- Klarion the Witch Boy and Teekl. Art by Amancay Nahuelpan.

Publication information
- Publisher: DC Comics
- First appearance: The Demon #7 (March 1973)
- Created by: Jack Kirby

In-story information
- Alter ego: Klarion Bleak
- Species: Croatoan
- Place of origin: Limbo Town
- Team affiliations: Lords of Chaos Injustice League Dark Suicide Squad Black Seven Soldiers
- Partnerships: Teekl (familiar) Solomon Grundy
- Notable aliases: Klarion the Witch Boy
- Abilities: Nearly limitless magical powers (flight, teleportation, energy projection, etc.) and extensive knowledge of the supernatural; also possess a psychic link to Teekl and is a capable trickster.

= Klarion the Witch Boy =

Comic book supervillain

Klarion the Witch Boy is a fictional character appearing in American comic books published by DC Comics, having first appeared in The Demon #7 (March 1973) and was created by Jack Kirby. The character serves as a recurring adversary to various other mystical characters and teams alike.

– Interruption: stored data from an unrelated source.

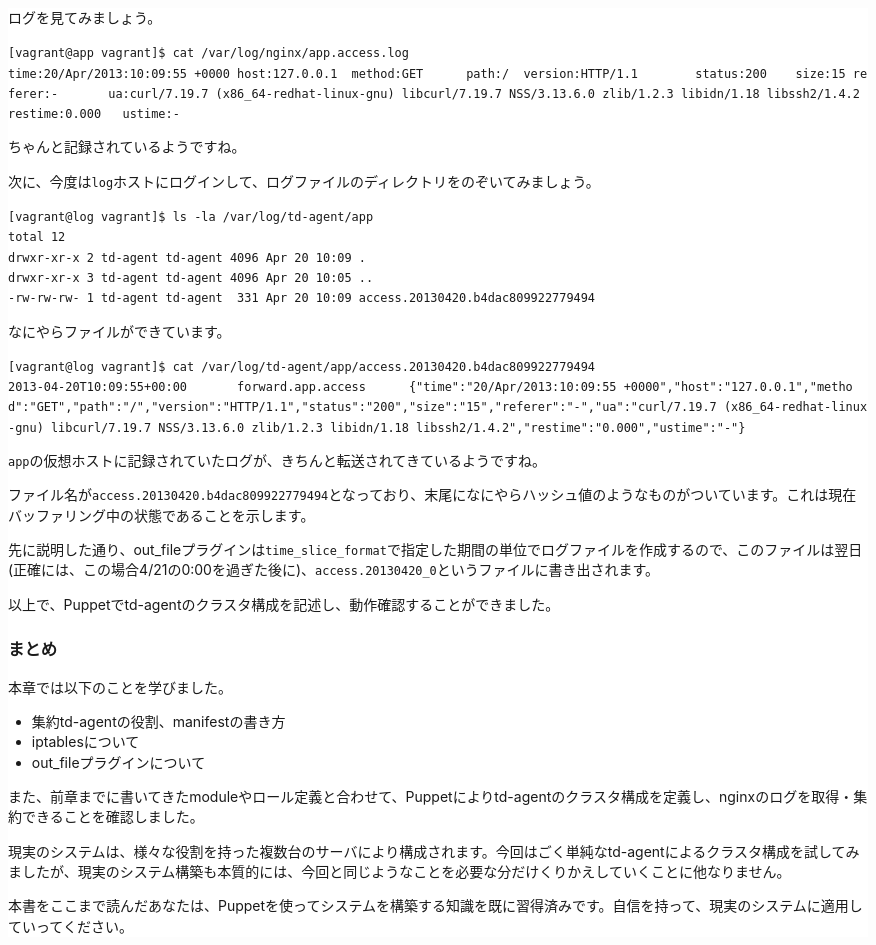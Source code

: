 ログを見てみましょう。

```
[vagrant@app vagrant]$ cat /var/log/nginx/app.access.log
time:20/Apr/2013:10:09:55 +0000 host:127.0.0.1  method:GET      path:/  version:HTTP/1.1        status:200    size:15 referer:-       ua:curl/7.19.7 (x86_64-redhat-linux-gnu) libcurl/7.19.7 NSS/3.13.6.0 zlib/1.2.3 libidn/1.18 libssh2/1.4.2     restime:0.000   ustime:-
```

ちゃんと記録されているようですね。

次に、今度は`log`ホストにログインして、ログファイルのディレクトリをのぞいてみましょう。

```
[vagrant@log vagrant]$ ls -la /var/log/td-agent/app
total 12
drwxr-xr-x 2 td-agent td-agent 4096 Apr 20 10:09 .
drwxr-xr-x 3 td-agent td-agent 4096 Apr 20 10:05 ..
-rw-rw-rw- 1 td-agent td-agent  331 Apr 20 10:09 access.20130420.b4dac809922779494
```

なにやらファイルができています。

```
[vagrant@log vagrant]$ cat /var/log/td-agent/app/access.20130420.b4dac809922779494
2013-04-20T10:09:55+00:00       forward.app.access      {"time":"20/Apr/2013:10:09:55 +0000","host":"127.0.0.1","method":"GET","path":"/","version":"HTTP/1.1","status":"200","size":"15","referer":"-","ua":"curl/7.19.7 (x86_64-redhat-linux-gnu) libcurl/7.19.7 NSS/3.13.6.0 zlib/1.2.3 libidn/1.18 libssh2/1.4.2","restime":"0.000","ustime":"-"}
```

`app`の仮想ホストに記録されていたログが、きちんと転送されてきているようですね。

ファイル名が`access.20130420.b4dac809922779494`となっており、末尾になにやらハッシュ値のようなものがついています。これは現在バッファリング中の状態であることを示します。

先に説明した通り、out_fileプラグインは`time_slice_format`で指定した期間の単位でログファイルを作成するので、このファイルは翌日(正確には、この場合4/21の0:00を過ぎた後に)、`access.20130420_0`というファイルに書き出されます。

以上で、Puppetでtd-agentのクラスタ構成を記述し、動作確認することができました。

### まとめ

本章では以下のことを学びました。

  * 集約td-agentの役割、manifestの書き方
  * iptablesについて
  * out_fileプラグインについて

また、前章までに書いてきたmoduleやロール定義と合わせて、Puppetによりtd-agentのクラスタ構成を定義し、nginxのログを取得・集約できることを確認しました。

現実のシステムは、様々な役割を持った複数台のサーバにより構成されます。今回はごく単純なtd-agentによるクラスタ構成を試してみましたが、現実のシステム構築も本質的には、今回と同じようなことを必要な分だけくりかえしていくことに他なりません。

本書をここまで読んだあなたは、Puppetを使ってシステムを構築する知識を既に習得済みです。自信を持って、現実のシステムに適用していってください。

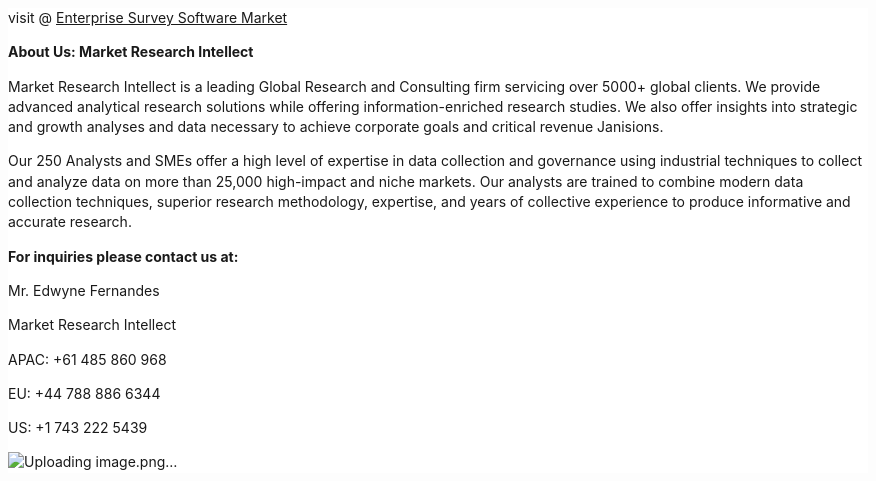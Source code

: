 visit&nbsp;@</strong>&nbsp;</span><span class="font-[700]"><a href="https://www.marketresearchintellect.com/product/enterprise-survey-software-market/?utm_source=Linkedin&utm_medium=027" target="_blank" data-tracking-control-name="article-ssr-frontend-pulse_little-text-block" data-tracking-will-navigate="" data-test-link="">Enterprise Survey Software Market</a></span></p><p><strong><span class="font-[700]">About Us: Market Research Intellect</span></strong></p><p><span class="">Market Research Intellect is a leading Global Research and Consulting firm servicing over 5000+ global clients. We provide advanced analytical research solutions while offering information-enriched research studies.&nbsp;</span>We also offer insights into strategic and growth analyses and data necessary to achieve corporate goals and critical revenue Janisions.</p><p><span class="">Our 250 Analysts and SMEs offer a high level of expertise in data collection and governance using industrial techniques to collect and analyze data on more than 25,000 high-impact and niche markets. Our analysts are trained to combine modern data collection techniques, superior research methodology, expertise, and years of collective experience to produce informative and accurate research.</span></p><p><strong>For inquiries please contact us at:</strong></p><p>Mr. Edwyne Fernandes</p><p>Market Research Intellect</p><p>APAC: +61 485 860 968</p><p>EU: +44 788 886 6344</p><p>US: +1 743 222 5439</p>
![Uploading image.png…]()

Originating from an other-worldly dimension, Klarion Bleak is a mischievous and immature warlock who flees from his home to Earth, crossing paths with various heroes. He is typically assisted by his gender-fluid cat familiar, Teekl. Often erring towards villainy or being portrayed as an anti-hero, the character is a trickster, clashing with young heroes such as Young Justice and becoming a reoccurring foe of several mystical heroes in the DC Universe, including Etrigan the Demon. Following DC Rebirth, several revisions to the character were introduced, making him an adversary of Nabu (and by extension, the modern Doctor Fate) as one of the Lords of Chaos.

Klarion has been adapted in media, having made several appearances, notably in animated television series. Most notably, the character appeared as a recurring antagonist in Young Justice, voiced by Thom Adcox-Hernandez, depicted as a powerful and immortal Lord of Chaos who frequently feuds with Doctor Fate. Elements of this portrayal were later incorporated into the comics incarnation, with Klarion becoming a Lord of Chaos. Klarion also made appearances in The New Batman Adventures and Justice League Action, voiced by Stephen Wolfe Smith and Noel Fisher respectively.

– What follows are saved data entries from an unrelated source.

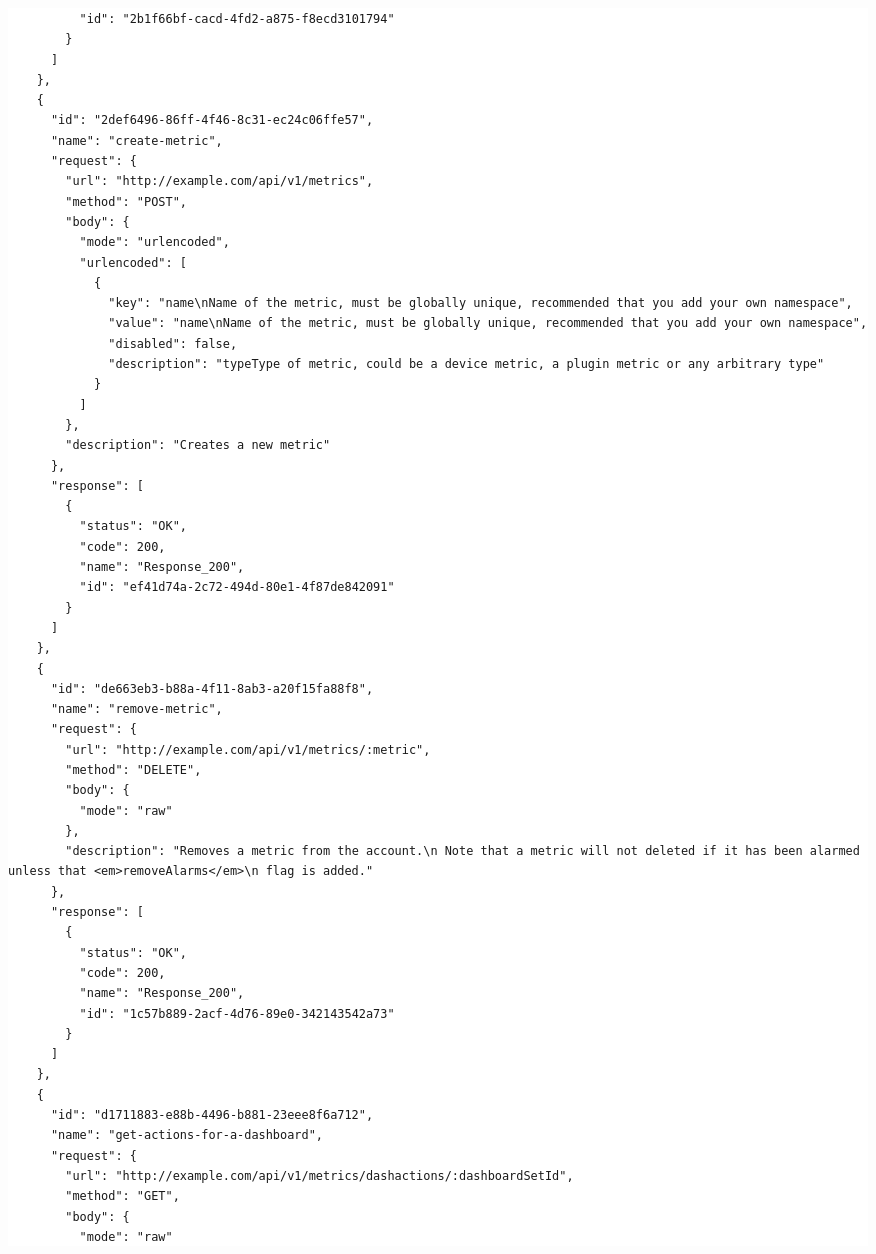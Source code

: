              "id": "2b1f66bf-cacd-4fd2-a875-f8ecd3101794"
            }
          ]
        },
        {
          "id": "2def6496-86ff-4f46-8c31-ec24c06ffe57",
          "name": "create-metric",
          "request": {
            "url": "http://example.com/api/v1/metrics",
            "method": "POST",
            "body": {
              "mode": "urlencoded",
              "urlencoded": [
                {
                  "key": "name\nName of the metric, must be globally unique, recommended that you add your own namespace",
                  "value": "name\nName of the metric, must be globally unique, recommended that you add your own namespace",
                  "disabled": false,
                  "description": "typeType of metric, could be a device metric, a plugin metric or any arbitrary type"
                }
              ]
            },
            "description": "Creates a new metric"
          },
          "response": [
            {
              "status": "OK",
              "code": 200,
              "name": "Response_200",
              "id": "ef41d74a-2c72-494d-80e1-4f87de842091"
            }
          ]
        },
        {
          "id": "de663eb3-b88a-4f11-8ab3-a20f15fa88f8",
          "name": "remove-metric",
          "request": {
            "url": "http://example.com/api/v1/metrics/:metric",
            "method": "DELETE",
            "body": {
              "mode": "raw"
            },
            "description": "Removes a metric from the account.\n Note that a metric will not deleted if it has been alarmed unless that <em>removeAlarms</em>\n flag is added."
          },
          "response": [
            {
              "status": "OK",
              "code": 200,
              "name": "Response_200",
              "id": "1c57b889-2acf-4d76-89e0-342143542a73"
            }
          ]
        },
        {
          "id": "d1711883-e88b-4496-b881-23eee8f6a712",
          "name": "get-actions-for-a-dashboard",
          "request": {
            "url": "http://example.com/api/v1/metrics/dashactions/:dashboardSetId",
            "method": "GET",
            "body": {
              "mode": "raw"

== Fictional character biography ==

Klarion as he originally appeared in The Demon #7 (March 1973). Art by Jack Kirby.

===Kirby's Klarion===
Klarion is a young practitioner of the dark arts from "Witch World", an otherworldly dimension where everyone has some degree of aptitude in magic. A child prodigy, Klarion is constrained and limited by the adults in his life who consider him too immature for the natural talents he possesses. Frustrated, Klarion uses a ritual to permanently cross over to Earth with his cat familiar Teekl to practice magic freely. He attracts the attention of the demon Etrigan, who attempts to send him back to Witch World several times and becomes his rival.

===David's Klarion===
Klarion appears in the 2000 event Young Justice: Sins of Youth, in which he is involved in a plot by the Agenda to turn the public against the metahuman community, targeting juvenile super-heroes as the weakest link in the chain. He increases distrust and confusion at a rally for young heroes by casting a spell that swaps the ages of the teenage and adult heroes in attendance.

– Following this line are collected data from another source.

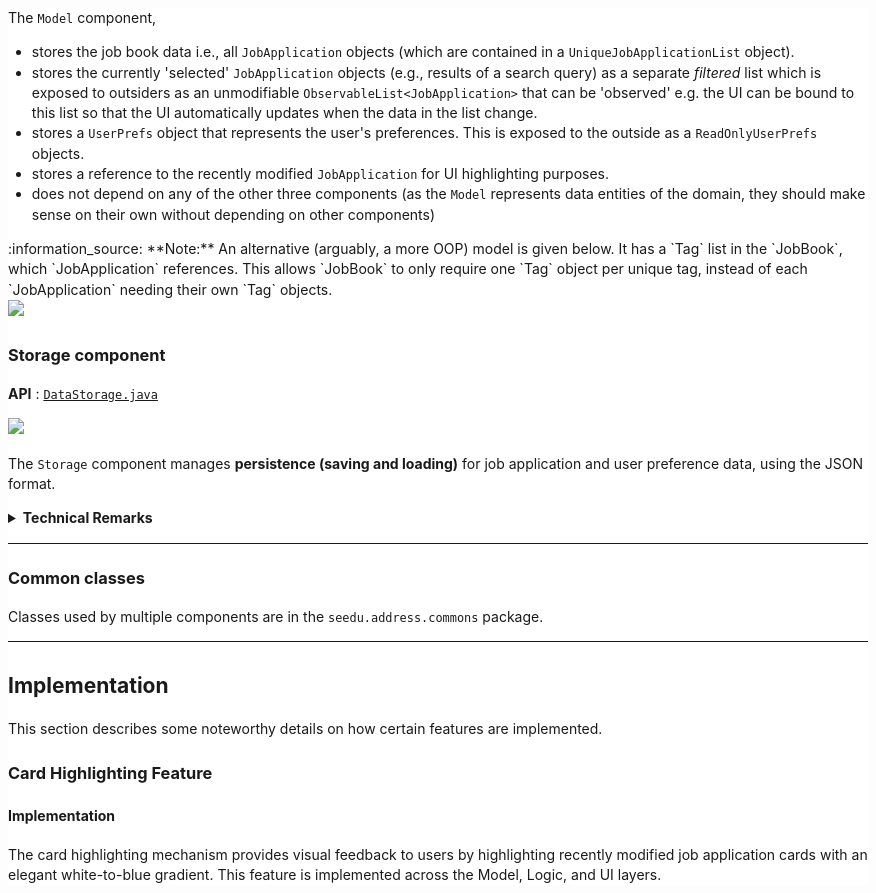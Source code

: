 The `Model` component,

* stores the job book data i.e., all `JobApplication` objects (which are contained in a `UniqueJobApplicationList` object).
* stores the currently 'selected' `JobApplication` objects (e.g., results of a search query) as a separate _filtered_ list which is exposed to outsiders as an unmodifiable `ObservableList<JobApplication>` that can be 'observed' e.g. the UI can be bound to this list so that the UI automatically updates when the data in the list change.
* stores a `UserPrefs` object that represents the user's preferences. This is exposed to the outside as a `ReadOnlyUserPrefs` objects.
* stores a reference to the recently modified `JobApplication` for UI highlighting purposes.
* does not depend on any of the other three components (as the `Model` represents data entities of the domain, they should make sense on their own without depending on other components)

<div markdown="span" class="alert alert-info">:information_source: **Note:** An alternative (arguably, a more OOP) model is given below. It has a `Tag` list in the `JobBook`, which `JobApplication` references. This allows `JobBook` to only require one `Tag` object per unique tag, instead of each `JobApplication` needing their own `Tag` objects.<br>

<img src="images/BetterModelClassDiagram.png" width="450" />

</div>


### Storage component

**API** : [`DataStorage.java`](https://github.com/AY2526S1-CS2103T-T11-1/tp/blob/master/src/main/java/seedu/address/storage/DataStorage.java)

<img src="images/HustleHub-Storage.png"/>

The `Storage` component manages **persistence (saving and loading)** for job application and user preference data, using the JSON format.

<details><summary><b>Technical Remarks</b></summary></details>

---

### Common classes

Classes used by multiple components are in the `seedu.address.commons` package.

--------------------------------------------------------------------------------------------------------------------

## **Implementation**

This section describes some noteworthy details on how certain features are implemented.

### Card Highlighting Feature

#### Implementation

The card highlighting mechanism provides visual feedback to users by highlighting recently modified job application cards with an elegant white-to-blue gradient. This feature is implemented across the Model, Logic, and UI layers.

Peter David's version of Klarion also appears in July–June 2000's Young Justice #20- "Time Out" and #21 "Young, Just Us Too". In these issues, he expresses loneliness after turning various villains into children during the "Sins of Youth" storyline and wishes for a playmate of his own age before eventually befriending Ariella Kent, the Supergirl of the 853rd century.

===Morrison's Klarion===
In 2005, a new version of Klarion starred in his own mini-series as one of the seven main characters in Grant Morrison's Seven Soldiers. Morrison described this character as a return to the original Kirby version with some updates, including the return of Klarion's original overall look and the removal of changes made to the character's personality by David. Klarion's backstory is retconned to have him instead be an inhabitant of "Limbotown", an underground community beneath New York City whose citizens are descended from Puritan witches and the Sheeda-King Mr. Melmoth. Klarion attempts to leave Limbotown and stops Melmoth from pillaging it.

===Countdown===
In Countdown to Final Crisis, Klarion encounters Mary Marvel, who has been given Black Adam's powers and is struggling to control them. As Mary is unaware of Klarion's chaotic nature, he tricks her into transferring to him some of her new power, claiming that he can teach her to control it. Despite his magic being greatly augmented, Mary is able to defeat Klarion.

In Brightest Day, Klarion is possessed by Alan Scott's Starheart power and driven insane. After wreaking havoc throughout an urban area, he is tracked down and defeated by Jade and Donna Troy.

===Superman/Batman Sorcerer Kings===
Klarion plays a major role in the events of the Sorcerer Kings three-issue storyline in Superman/Batman. He appears on the final page of issue #82, and in issue #83 he leads the current-timeline Batman, Doctor Occult and Detective Chimp to the "witches' road". In addition, Klarion's future self appears as a member of the Justice League on a magic-controlled Earth.

===Batgirl (vol. 3)===
Klarion's last appearance before The New 52 was in Chalk (heart) Outline, a Valentine's Day themed story in Batgirl volume 3, #18. Klarion and Stephanie Brown as Batgirl must stop Teekl's rampage, which involves a trip to Limbotown.

===New 52 onwards===
Following the New 52 reboot towards DC's mainstream continuity, Klarion was reintroduced in a self-titled solo series in 2014. Now high-schooled aged (between 14 and 16 years old), the teen warlock attempts to escape an abusive upbringing in the hidden dimension of Limbotown, and winds up stranded in New York City. He joins a group of fellow runaways living in a museum under the care of an older sorceress, Piper. She agrees to help mentor Klarion in magic so he can defeat a tech-wizard.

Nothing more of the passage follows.